Description of a penurious independent gentleman, fond of invitations and the great.-He takes his way to a “dining out."-His calamities on the road.-And on his return.

CARFINGTON BLUNDELL, Esquire, aged six-andthirty, but apparently a dozen years older, was a spare, well-dressed, sickly-looking, dry sort of leisurely individual, of respectable birth, very small income, and no abilities. He was the younger son of the younger son of a younger brother; and not being able to marry a fortune (which once, they say, nearly made him die for love), and steering clear, with a provoking philosophy, of the corkscrew curls and pretty staircase perplexities of the young ladies of lodging-houses, contrived to live in London upon the rent of half a dozen cottages in Berkshire.

Having, in fact, no imagination, Carfington Blundell, Esquire, had no sympathies, except with the wants and wishes of that interesting personage, Carfington Blundell, Esquire-of whom he always bore

about with him as lively an image in his brain as it was possible for it to possess, and with whom, when other people were of the least consequence to his inclinations, he was astonished that the whole world did not hasten to sympathize. On every other occasion, the only thing which he had to do with his fellow-creatures, all and every of them, was, he thought, to leave them alone;-an excellent principle, as far as concerns their own wish to be so left, but not quite so much so in the reverse instances; such, for example, as when they have fallen into ditches, or want to be paid their bills, or have a turn for delicate attentions, or under any other circumstances which induce people to suppose that you might as well do to them as you would be done by. Mr. Blundell, it is true, was a regular payer of his bills; and though, agreeably to that absorption of himself in the one interesting idea above mentioned, he was not famous for paying delicate attentions, except where he took a fancy to having them paid to himself; yet, provided the morning was not very cold or muddy, and he had a stick with him for the individual to lay hold of, and could reckon upon using it without soiling his shoes, or straining his muscles, the probability is, that he might have helped a man out of a ditch. As people, however, are not in the habit of falling into ditches, especially about Regent-street, and as it was not easy to conjecture in what other instances Mr. Blundell might have deemed it fitting to evince a sense of the

existence of anything but his own coat and waistcoat, muffins, mutton cutlet, and bed, certain it is, that the sympathies of others were anything but lively towards himself; and they would have been less so, if the only other intense idea which he had in his head, to-wit, that of his birth and connexions (which he pretty freely overrated), had not instinctively led him to hit upon the precise class of acquaintances, to whom his insipidity could have been welcome.

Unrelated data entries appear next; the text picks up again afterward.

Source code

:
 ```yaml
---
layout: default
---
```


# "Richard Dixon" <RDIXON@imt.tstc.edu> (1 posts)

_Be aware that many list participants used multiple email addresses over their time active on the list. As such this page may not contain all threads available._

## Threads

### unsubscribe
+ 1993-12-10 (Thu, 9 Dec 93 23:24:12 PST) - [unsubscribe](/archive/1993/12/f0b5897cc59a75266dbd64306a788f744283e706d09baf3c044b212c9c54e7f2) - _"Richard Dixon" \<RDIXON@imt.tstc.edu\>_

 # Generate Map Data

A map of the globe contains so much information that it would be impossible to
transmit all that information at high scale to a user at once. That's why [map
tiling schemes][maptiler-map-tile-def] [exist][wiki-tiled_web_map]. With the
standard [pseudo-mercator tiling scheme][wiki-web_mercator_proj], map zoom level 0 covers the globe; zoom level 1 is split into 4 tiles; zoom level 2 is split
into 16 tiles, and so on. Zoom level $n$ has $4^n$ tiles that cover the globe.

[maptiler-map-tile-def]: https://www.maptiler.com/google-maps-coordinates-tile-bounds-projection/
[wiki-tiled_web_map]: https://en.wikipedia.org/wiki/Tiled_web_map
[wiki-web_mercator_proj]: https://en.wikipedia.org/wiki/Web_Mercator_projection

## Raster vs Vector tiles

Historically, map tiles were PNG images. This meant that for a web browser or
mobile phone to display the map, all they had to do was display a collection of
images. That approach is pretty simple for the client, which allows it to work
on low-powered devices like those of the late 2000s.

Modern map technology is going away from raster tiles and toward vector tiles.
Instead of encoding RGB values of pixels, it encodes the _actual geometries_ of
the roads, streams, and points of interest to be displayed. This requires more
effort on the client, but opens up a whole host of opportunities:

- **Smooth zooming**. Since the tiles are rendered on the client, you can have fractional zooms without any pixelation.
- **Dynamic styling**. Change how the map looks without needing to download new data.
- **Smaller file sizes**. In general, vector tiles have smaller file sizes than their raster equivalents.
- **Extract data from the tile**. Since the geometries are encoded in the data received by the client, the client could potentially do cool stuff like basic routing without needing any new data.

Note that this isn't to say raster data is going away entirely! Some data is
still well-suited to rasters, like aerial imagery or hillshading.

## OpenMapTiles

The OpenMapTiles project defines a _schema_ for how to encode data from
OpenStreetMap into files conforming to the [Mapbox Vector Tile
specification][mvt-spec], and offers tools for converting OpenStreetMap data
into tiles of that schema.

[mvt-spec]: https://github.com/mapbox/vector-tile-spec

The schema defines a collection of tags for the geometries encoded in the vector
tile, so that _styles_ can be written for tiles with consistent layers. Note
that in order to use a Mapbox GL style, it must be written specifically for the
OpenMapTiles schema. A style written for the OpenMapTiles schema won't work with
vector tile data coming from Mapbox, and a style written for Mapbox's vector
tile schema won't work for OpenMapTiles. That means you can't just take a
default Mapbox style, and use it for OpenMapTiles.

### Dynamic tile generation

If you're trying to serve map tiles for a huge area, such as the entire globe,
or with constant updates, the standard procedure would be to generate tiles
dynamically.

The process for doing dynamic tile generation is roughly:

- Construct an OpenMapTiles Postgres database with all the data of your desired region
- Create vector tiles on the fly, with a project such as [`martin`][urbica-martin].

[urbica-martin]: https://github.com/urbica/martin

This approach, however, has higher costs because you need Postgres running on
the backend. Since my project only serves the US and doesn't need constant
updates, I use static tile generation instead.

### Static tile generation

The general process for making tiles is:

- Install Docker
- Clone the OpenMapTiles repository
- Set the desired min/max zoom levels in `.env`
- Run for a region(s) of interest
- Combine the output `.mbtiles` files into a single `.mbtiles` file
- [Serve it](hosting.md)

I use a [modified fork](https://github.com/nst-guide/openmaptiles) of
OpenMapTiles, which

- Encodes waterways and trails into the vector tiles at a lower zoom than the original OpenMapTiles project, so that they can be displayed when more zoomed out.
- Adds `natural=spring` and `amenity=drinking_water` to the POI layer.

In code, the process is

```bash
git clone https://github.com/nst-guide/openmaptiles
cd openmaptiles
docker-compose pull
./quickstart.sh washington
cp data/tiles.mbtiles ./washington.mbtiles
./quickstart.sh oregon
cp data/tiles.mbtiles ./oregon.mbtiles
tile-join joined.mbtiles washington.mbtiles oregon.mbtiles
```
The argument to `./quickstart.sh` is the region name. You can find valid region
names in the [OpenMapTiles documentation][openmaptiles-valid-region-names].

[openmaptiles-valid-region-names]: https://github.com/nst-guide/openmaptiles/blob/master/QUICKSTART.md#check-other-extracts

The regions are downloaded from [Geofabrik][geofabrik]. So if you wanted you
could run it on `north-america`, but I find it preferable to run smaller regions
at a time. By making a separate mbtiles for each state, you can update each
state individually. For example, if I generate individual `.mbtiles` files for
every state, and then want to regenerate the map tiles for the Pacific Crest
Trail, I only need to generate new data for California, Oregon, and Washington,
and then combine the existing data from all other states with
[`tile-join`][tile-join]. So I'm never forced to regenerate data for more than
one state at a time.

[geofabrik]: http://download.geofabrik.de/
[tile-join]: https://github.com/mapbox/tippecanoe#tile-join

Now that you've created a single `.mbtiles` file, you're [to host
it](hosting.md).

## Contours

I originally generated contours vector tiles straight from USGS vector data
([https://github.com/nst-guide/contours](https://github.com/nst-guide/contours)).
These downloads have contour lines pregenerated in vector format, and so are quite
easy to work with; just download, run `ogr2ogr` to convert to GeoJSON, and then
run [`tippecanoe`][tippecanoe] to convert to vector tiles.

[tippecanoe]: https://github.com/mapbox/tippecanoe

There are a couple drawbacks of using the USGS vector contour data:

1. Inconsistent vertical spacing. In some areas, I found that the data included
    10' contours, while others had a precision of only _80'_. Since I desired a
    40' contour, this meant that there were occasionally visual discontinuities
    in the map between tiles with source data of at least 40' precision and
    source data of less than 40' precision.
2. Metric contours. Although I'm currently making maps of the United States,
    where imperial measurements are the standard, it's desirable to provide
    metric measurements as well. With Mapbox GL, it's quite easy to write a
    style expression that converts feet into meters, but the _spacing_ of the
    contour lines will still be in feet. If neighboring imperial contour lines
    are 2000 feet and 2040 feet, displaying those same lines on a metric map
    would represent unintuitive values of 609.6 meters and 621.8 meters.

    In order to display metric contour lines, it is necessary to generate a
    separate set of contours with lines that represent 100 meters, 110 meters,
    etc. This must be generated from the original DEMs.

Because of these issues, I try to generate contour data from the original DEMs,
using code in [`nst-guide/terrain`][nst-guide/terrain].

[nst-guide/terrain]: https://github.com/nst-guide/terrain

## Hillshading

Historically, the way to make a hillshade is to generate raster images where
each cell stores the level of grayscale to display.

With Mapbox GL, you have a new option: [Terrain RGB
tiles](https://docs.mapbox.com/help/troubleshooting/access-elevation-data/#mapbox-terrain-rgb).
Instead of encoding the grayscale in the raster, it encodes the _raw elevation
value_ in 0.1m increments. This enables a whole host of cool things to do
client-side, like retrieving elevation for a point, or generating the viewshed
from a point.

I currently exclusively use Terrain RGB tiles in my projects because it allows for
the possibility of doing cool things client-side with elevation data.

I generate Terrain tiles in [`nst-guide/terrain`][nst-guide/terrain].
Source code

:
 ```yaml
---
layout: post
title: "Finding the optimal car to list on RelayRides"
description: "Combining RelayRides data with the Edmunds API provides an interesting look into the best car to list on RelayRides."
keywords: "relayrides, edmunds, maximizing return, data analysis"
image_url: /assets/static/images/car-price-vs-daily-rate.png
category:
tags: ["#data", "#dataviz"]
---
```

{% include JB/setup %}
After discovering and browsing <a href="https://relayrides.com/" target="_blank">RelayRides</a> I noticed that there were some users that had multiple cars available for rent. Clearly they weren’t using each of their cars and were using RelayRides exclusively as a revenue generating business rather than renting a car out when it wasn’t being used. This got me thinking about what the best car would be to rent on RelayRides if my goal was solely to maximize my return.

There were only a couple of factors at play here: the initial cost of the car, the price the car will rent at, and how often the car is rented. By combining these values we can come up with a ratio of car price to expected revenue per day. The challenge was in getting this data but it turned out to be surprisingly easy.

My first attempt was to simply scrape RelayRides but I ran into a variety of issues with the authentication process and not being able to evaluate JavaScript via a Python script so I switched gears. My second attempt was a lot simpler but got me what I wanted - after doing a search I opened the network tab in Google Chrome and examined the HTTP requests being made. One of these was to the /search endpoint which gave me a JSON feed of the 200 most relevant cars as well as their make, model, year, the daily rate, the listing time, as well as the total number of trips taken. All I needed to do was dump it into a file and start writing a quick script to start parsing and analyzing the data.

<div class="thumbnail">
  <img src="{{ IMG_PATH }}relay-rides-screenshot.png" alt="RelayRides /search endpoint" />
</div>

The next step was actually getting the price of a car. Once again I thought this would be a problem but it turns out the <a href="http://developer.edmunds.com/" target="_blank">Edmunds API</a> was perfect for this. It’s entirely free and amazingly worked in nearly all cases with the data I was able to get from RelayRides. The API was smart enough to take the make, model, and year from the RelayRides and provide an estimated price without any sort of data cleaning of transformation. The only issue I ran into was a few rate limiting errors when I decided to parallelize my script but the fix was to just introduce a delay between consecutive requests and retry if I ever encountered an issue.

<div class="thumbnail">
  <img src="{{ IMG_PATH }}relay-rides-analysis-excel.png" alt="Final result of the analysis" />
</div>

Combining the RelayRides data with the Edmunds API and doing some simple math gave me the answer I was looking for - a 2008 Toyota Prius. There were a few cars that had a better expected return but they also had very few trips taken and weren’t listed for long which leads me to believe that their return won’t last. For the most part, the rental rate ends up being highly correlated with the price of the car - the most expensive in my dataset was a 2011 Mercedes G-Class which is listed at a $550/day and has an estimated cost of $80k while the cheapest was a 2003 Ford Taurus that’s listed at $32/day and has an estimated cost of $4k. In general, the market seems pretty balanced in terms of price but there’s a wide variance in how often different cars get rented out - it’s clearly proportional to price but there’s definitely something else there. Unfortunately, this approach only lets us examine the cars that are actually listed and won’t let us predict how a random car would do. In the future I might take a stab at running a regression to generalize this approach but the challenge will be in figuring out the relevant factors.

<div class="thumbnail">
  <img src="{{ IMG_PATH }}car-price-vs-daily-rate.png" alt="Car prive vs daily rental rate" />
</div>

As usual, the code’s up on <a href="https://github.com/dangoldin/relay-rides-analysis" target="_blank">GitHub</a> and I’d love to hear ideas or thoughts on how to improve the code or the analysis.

These acquaintances, with whom he dined frequently (and breakfasted too), were rich men, of a grade a good deal lower than himself; and to such of these as had not "unexpectedly left town," he gave a sort of a quiet, particular, just-enough kind of a lodging-house dinner once a year, the shoe-black in gloves assisting the deputy under-waiter from the tavern. The friends out of town he paid with regrets at their "lamented absence;" and the whole of them he would have thought amply recompensed, even without his giving into this fond notion of the necessity of a dinner on his part, by the fact of his eating their good things, and talking of his fifth cousin the Marquis; a personage, by the way, who never heard of him. He did, indeed, once contrive to pick up the Marquis's glove at the opera, and to intimate at the same time that his name was Blundell; upon which the noble lord, staring somewhat, but good-humouredly smiling withal, said, “Much obliged to you, Mr. Bungle." As to his positive

insipidity over the hock and pine-apples of his friends, Mr. Blundell never dreamt of such a thing; and if he happened to sit next to any wit, or other lion of the day, who seemed of consequence enough to compete with the merits of his presence, he thought it amply set off by his taste in having had such ancestors, and indeed in simply being that identical Mr. Blundell, who, in having no merits at all, was gifted by the kind providence of nature with a proportionate sense of his enjoying a superabundance of them.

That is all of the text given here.